For the first time, Londoners have the opportunity to see paintings from four of Russia’s most relevant museums in an exhibition that explores the marriage between French and Russian art from 1870 until 1925.

“From Russia”, curated by Norman Rosenthal and Ann Dumas and hosted by the Royal Academy of Arts, includes an overwhelming collection of more than 140 works.

Paintings by renowned artists like Renoir, Cézanne, Van Gogh, Gaugin, Picasso, Kandinsky or Matisse are present in this exhibition, which gathers for the first time funds from the State Puskin Museum of Fine Arts and the State Tretyakon Gallery in Moscow, the State Hermitage Museum and the State Russian Museum in St. Petersburg.

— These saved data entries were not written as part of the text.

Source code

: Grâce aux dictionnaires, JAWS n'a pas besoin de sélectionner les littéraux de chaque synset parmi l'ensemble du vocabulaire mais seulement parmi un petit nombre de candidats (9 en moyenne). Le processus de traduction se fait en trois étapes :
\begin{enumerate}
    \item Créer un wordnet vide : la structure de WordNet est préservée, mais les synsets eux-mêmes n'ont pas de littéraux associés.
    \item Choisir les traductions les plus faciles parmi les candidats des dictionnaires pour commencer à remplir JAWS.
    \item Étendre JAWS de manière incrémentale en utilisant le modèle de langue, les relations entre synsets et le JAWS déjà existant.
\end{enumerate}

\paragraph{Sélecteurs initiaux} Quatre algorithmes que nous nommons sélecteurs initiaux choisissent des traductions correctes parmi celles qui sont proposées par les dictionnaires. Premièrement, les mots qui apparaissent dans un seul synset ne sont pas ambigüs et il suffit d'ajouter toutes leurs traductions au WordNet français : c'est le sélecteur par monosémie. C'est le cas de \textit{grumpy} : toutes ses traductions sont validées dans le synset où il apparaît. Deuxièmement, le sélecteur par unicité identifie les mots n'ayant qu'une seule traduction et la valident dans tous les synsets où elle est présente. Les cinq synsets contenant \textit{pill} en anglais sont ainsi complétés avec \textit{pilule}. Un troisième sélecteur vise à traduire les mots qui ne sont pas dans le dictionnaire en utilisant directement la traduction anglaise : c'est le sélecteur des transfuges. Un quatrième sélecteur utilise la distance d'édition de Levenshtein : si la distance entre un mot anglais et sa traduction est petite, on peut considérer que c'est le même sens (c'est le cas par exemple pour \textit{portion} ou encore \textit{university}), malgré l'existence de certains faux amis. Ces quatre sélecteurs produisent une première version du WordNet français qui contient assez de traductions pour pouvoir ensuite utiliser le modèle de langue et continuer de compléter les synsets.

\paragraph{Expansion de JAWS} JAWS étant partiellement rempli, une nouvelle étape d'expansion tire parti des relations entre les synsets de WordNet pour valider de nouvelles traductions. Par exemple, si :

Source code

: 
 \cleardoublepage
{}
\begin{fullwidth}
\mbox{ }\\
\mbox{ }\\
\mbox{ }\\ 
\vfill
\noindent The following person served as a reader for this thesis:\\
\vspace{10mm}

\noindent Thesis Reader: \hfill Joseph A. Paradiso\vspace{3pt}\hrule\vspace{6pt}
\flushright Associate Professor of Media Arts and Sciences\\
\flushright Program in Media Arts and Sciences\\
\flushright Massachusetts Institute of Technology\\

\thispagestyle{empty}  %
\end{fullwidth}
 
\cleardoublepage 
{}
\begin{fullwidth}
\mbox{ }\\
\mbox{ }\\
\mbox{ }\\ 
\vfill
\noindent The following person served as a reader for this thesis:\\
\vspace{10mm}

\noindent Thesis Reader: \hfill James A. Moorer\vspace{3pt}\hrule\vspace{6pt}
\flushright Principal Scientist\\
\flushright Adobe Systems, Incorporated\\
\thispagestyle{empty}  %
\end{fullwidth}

The exhibit illustrates the way Russian painters discovered the art movements that flourished in France from the end of the 19th century and adapted them according to their own cultural heritage.

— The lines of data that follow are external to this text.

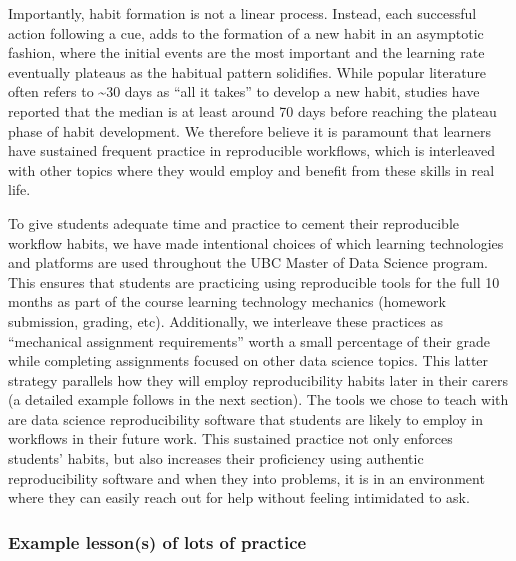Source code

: \documentclass[
  12 pt,
]{paper}
\begin{document}
Importantly,
habit formation is not a linear process.
Instead,
each successful action following a cue,
adds to the formation of a new habit in an asymptotic fashion,
where the initial events are the most important
and the learning rate eventually plateaus as the habitual pattern solidifies.
While popular literature often refers to \textasciitilde30 days as ``all it takes''
to develop a new habit,
studies have reported that the median is at least around 70 days \autocite{wardle_lally_2010,radel_fournier_2017}
before reaching the plateau phase of habit development.
We therefore believe it is paramount
that learners have sustained frequent practice in reproducible workflows,
which is interleaved with other topics
where they would employ and benefit from these skills in real life.

To give students adequate time and practice to cement their reproducible workflow habits,
we have made intentional choices of which learning technologies and platforms
are used throughout the UBC Master of Data Science program.
This ensures that students are practicing using reproducible tools
for the full 10 months as part of the course learning technology mechanics
(homework submission, grading, etc).
Additionally, we interleave these practices as
``mechanical assignment requirements'' worth a small percentage of their
grade while completing assignments focused on other data science topics.
This latter strategy parallels how they will employ reproducibility
habits later in their carers
(a detailed example follows in the next section).
The tools we chose to teach with are data science reproducibility software
that students are likely to employ in workflows in their future work.
This sustained practice not only enforces students' habits,
but also increases their proficiency using authentic reproducibility software
and when they into problems, it is in an environment
where they can easily reach out for help without feeling intimidated to ask.

\hypertarget{example-lessons-of-lots-of-practice}{%
\subsubsection{Example lesson(s) of lots of practice}\label{example-lessons-of-lots-of-practice}}
\end{document}
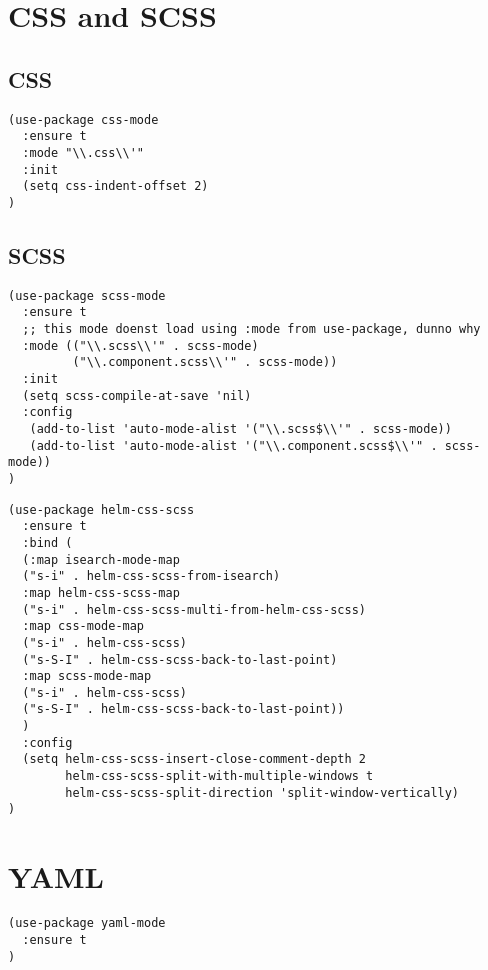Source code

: \documentclass[11pt]{article}
\begin{document}
\section*{CSS and SCSS}
\label{sec:orgcf9c04c}

\subsection*{CSS}
\label{sec:org8f4e220}

\begin{verbatim}
(use-package css-mode
  :ensure t
  :mode "\\.css\\'"
  :init
  (setq css-indent-offset 2)
)
\end{verbatim}

\subsection*{SCSS}
\label{sec:org3366b68}
\begin{verbatim}
(use-package scss-mode
  :ensure t
  ;; this mode doenst load using :mode from use-package, dunno why
  :mode (("\\.scss\\'" . scss-mode)
         ("\\.component.scss\\'" . scss-mode))
  :init
  (setq scss-compile-at-save 'nil)
  :config
   (add-to-list 'auto-mode-alist '("\\.scss$\\'" . scss-mode))
   (add-to-list 'auto-mode-alist '("\\.component.scss$\\'" . scss-mode))
)
\end{verbatim}

\begin{verbatim}
(use-package helm-css-scss
  :ensure t
  :bind (
  (:map isearch-mode-map
  ("s-i" . helm-css-scss-from-isearch)
  :map helm-css-scss-map
  ("s-i" . helm-css-scss-multi-from-helm-css-scss)
  :map css-mode-map
  ("s-i" . helm-css-scss)
  ("s-S-I" . helm-css-scss-back-to-last-point)
  :map scss-mode-map
  ("s-i" . helm-css-scss)
  ("s-S-I" . helm-css-scss-back-to-last-point))
  )
  :config
  (setq helm-css-scss-insert-close-comment-depth 2
        helm-css-scss-split-with-multiple-windows t
        helm-css-scss-split-direction 'split-window-vertically)
)
\end{verbatim}

\section*{YAML}
\label{sec:org6c4b7ec}
\begin{verbatim}
(use-package yaml-mode
  :ensure t
)
\end{verbatim}
\end{document}
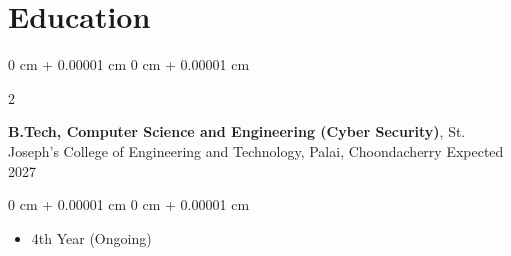 \documentclass[10pt, a4paper]{article}
\newenvironment{highlights}{
    \begin{itemize}[
        topsep=0.10 cm,
        parsep=0.10 cm,
        partopsep=0pt,
        itemsep=0pt,
        leftmargin=0 cm + 10pt
    ]
}{
    \end{itemize}
} %
\newenvironment{onecolentry}{
    \begin{adjustwidth}{
        0 cm + 0.00001 cm
    }{
        0 cm + 0.00001 cm
    }
}{
    \end{adjustwidth}
} %
\newenvironment{twocolentry}[2][]{
    \onecolentry
    \def\secondColumn{#2}
    \setcolumnwidth{\fill, 4.5 cm}
    \begin{paracol}{2}
}{
    \switchcolumn \raggedleft \secondColumn
    \end{paracol}
    \endonecolentry
} %
\begin{document}
    \section{Education}
     
        \begin{twocolentry}{
            Expected 2027
        }
            \textbf{B.Tech, Computer Science and Engineering (Cyber Security)}, St. Joseph's College of Engineering and Technology, Palai, Choondacherry\end{twocolentry}

        \vspace{0.10 cm}
        \begin{onecolentry}
            \begin{highlights}
                \item 4th Year (Ongoing)
            \end{highlights}
        \end{onecolentry}
\end{document}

“From Russia” illustrates how the interaction between the different techniques and concepts of art led to the blossoming of the Russian versions of realism, impressionism and cubism and also paved the way to new ways of expression.

An example of the latter is Russian Cubo-Futurism, born as a combination of the object fragmentation that defined French cubism and the dynamism inherent to Italian futurism. Pavel Filanov´s “The German War” (1914), included in the exhibition, belongs to that artistic current.

Kazmir Malevich´s “Black Square”, which can be seen in the eight gallery of the exhibition, is the epitome of suprematism. This movement went beyond the abstraction used by Wassily Kandinsky to describe his feelings in the famous painting “Composition VII”.

The ninth and last gallery hosts a large model of Vladimir Tatlin´s “Monument to the Third International”, a project that condenses the ideals of the constructivists. The group, born in the 1920s, produced art with “the forms of everyday life” and created pieces with an industrial air.

The difference between the artistic styles can be clearly seen in the many portraits included in the exhibition. Pierre August Renoir uses impressionistic techniques to depict actress Jeanne Samary and manages to capture her innocence and expression of wonder.

Contrarily, Ilya Pepin´s portrait of Leo Tolstoy exudes realism and lets the thoughtful attitude of the writer trespass the boundaries of the canvas.

Pepin is also the author of one of the best-known paintings that can be seen in the exhibit, “17 October 1905”. This large work, which depicts a crowd celebrating the uprising against the Russian Romanov regime and the Orthodox Church, is situated in the first gallery above the rest of the paintings, dominating the space.

While Ilya Pepin´s painting reflects a historical moment, works like “Blessing of young couple before marriage” by Pascal Dagnon-Bouveret, extremely realistic and detailed, constitute an accurate account of the social structure and conventions of the time.

Beyond the strictly artistic dimension, “From Russia” stresses the importance of the arts collectors´ role. Sergei Shchukin and Ivan Morozov, both from wealthy Russian textile families, managed to put together what is considered two of the largest collections of French art.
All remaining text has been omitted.